The new beauty of Truro Cathedral at present lacks those weatherings that only time can give. The fine-grained granite and the Box stone dressings have not attained the stains and bloom of years, and so it is impossible to altogether judge the merits or drawbacks of the exterior; but that the architect strove to be pictorial, and that he rather overstrained in that direction, seems undeniable. The building, only three hundred feet in its greatest length, from east to west, is really one of our smallest cathedrals, six feet shorter than Rochester, and it is ornamented to a degree that in places spoils the effect. This is very noticeable in the south door, the usual entrance. It is contrived in the south transept and is loaded with ornamentation that emphasises the naturally squeezed-in appearance. The over-enrichment was a mistake, but the cramped nature of this part seems to have been unavoidable, considering the extreme narrowness of the site here.

TRURO CATHEDRAL.

The interior discloses none of these limitations, and exhibits a noble clerestoried nave of nine bays and of fine proportions. A very notable feature is the beautiful baptistery close by the south door. Its many slender columns and the artfully arranged half-light set off the rich stained-glass with the effect of jewels. The choir is a light and graceful and glorified continuation of the nave. Most of the windows are already furnished with stained-glass, whose subjects include a representation of Wesley preaching at Gwennap: a more liberal-minded inclusion than any of which Hawker of Morwenstow would have been capable, with his bitter remark that Wesley had made the Cornish change their sins; not get rid of them, you know.
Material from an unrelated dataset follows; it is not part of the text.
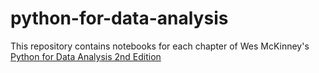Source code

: # python-for-data-analysis

This repository contains notebooks for each chapter of Wes McKinney's [Python for Data Analysis 2nd Edition](https://www.safaribooksonline.com/library/view/python-for-data/9781491957653/)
A certain specious air of antiquity is given to the north transept by the old monuments from St. Mary's, restored and built into the walls. Notable among them is the Robartes monument of 1614. And history is being quickly made here, for already Truro has come to its third bishop and the cathedral is beginning to accumulate relics. Thus we see in a case on the east wall of the south transept the pastoral staff presented to Dr. Benson, the first Bishop.

There are also war memorials in the cathedral: tablets and flags that tell eloquently of the latest great effort in the art of murder by wholesale. It is a bitter commentary upon Christianity that in twenty years from the beginning of the cathedral such things should be necessary. But the fault was not ours, and no patriotic Englishman would have those memorials away, for they show that we can still hold our own against attack. "The men are splendid," as a famous dispatch from those sun-scorched fields ran. Of their officers it were kinder to keep silence, but perhaps their failure was merely the fault of the system.

There is an interesting museum of the Royal Institution of Cornwall in Truro, with illustrations of South American scenes a good deal too prominent on its walls; and there is a curious old inscription carved in granite on a wall in the Market House. It belonged to an older building, and runs thus: "Ienkin Daniel, Maior. Who seks to find eternal tresvre, mvst vse no gvile in waight or measvre, 1615."